Your reply should consist solely of the lines from the one containing "3) After mode" through the end of the data, restated word for word.

(Data records)

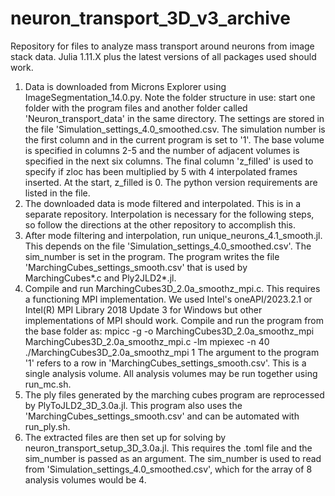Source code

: # neuron_transport_3D_v3_archive
Repository for files to analyze mass transport around neurons from image stack data. Julia 1.11.X plus the latest versions of all packages used should work.

1) Data is downloaded from Microns Explorer using ImageSegmentation_14.0.py.  Note the folder structure in use: start one folder with the program files and another folder called 'Neuron_transport_data' in the same directory.  The settings are stored in the file 'Simulation_settings_4.0_smoothed.csv. The simulation number is the first column and in the current program is set to '1'.  The base volume is specified in columns 2-5 and the number of adjacent volumes is specified in the next six columns.  The final column 'z_filled' is used to specify if zloc has been multiplied by 5 with 4 interpolated frames inserted.  At the start, z_filled is 0.  The python version requirements are listed in the file.
2) The downloaded data is mode filtered and interpolated.  This is in a separate repository.  Interpolation is necessary for the following steps, so follow the directions at the other repository to accomplish this.
3) After mode filtering and interpolation, run unique_neurons_4.1_smooth.jl.  This depends on the file 'Simulation_settings_4.0_smoothed.csv'. The sim_number is set in the program.  The program writes the file 'MarchingCubes_settings_smooth.csv' that is used by MarchingCubes*.c and Ply2JLD2*.jl.
4) Compile and run MarchingCubes3D_2.0a_smoothz_mpi.c.  This requires a functioning MPI implementation.  We used Intel's oneAPI/2023.2.1 or Intel(R) MPI Library 2018 Update 3 for Windows but other implementations of MPI should work.  Compile and run the program from the base folder as:
mpicc -g -o MarchingCubes3D_2.0a_smoothz_mpi MarchingCubes3D_2.0a_smoothz_mpi.c -lm
mpiexec -n 40 ./MarchingCubes3D_2.0a_smoothz_mpi 1
The argument to the program '1' refers to a row in 'MarchingCubes_settings_smooth.csv'. This is a single analysis volume.  All analysis volumes may be run together using run_mc.sh.
5) The ply files generated by the marching cubes program are reprocessed by PlyToJLD2_3D_3.0a.jl. This program also uses the 'MarchingCubes_settings_smooth.csv' and can be automated with run_ply.sh.
6) The extracted files are then set up for solving by neuron_transport_setup_3D_3.0a.jl.  This requires the .toml file and the sim_number is passed as an argument.  The sim_number is used to read from 'Simulation_settings_4.0_smoothed.csv', which for the array of 8 analysis volumes would be 4.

(End Data records)

▶ _Exercise response_
3) After mode filtering and interpolation, run unique_neurons_4.1_smooth.jl.  This depends on the file 'Simulation_settings_4.0_smoothed.csv'. The sim_number is set in the program.  The program writes the file 'MarchingCubes_settings_smooth.csv' that is used by MarchingCubes*.c and Ply2JLD2*.jl.
4) Compile and run MarchingCubes3D_2.0a_smoothz_mpi.c.  This requires a functioning MPI implementation.  We used Intel's oneAPI/2023.2.1 or Intel(R) MPI Library 2018 Update 3 for Windows but other implementations of MPI should work.  Compile and run the program from the base folder as:
mpicc -g -o MarchingCubes3D_2.0a_smoothz_mpi MarchingCubes3D_2.0a_smoothz_mpi.c -lm
mpiexec -n 40 ./MarchingCubes3D_2.0a_smoothz_mpi 1
The argument to the program '1' refers to a row in 'MarchingCubes_settings_smooth.csv'. This is a single analysis volume.  All analysis volumes may be run together using run_mc.sh.
5) The ply files generated by the marching cubes program are reprocessed by PlyToJLD2_3D_3.0a.jl. This program also uses the 'MarchingCubes_settings_smooth.csv' and can be automated with run_ply.sh.
6) The extracted files are then set up for solving by neuron_transport_setup_3D_3.0a.jl.  This requires the .toml file and the sim_number is passed as an argument.  The sim_number is used to read from 'Simulation_settings_4.0_smoothed.csv', which for the array of 8 analysis volumes would be 4.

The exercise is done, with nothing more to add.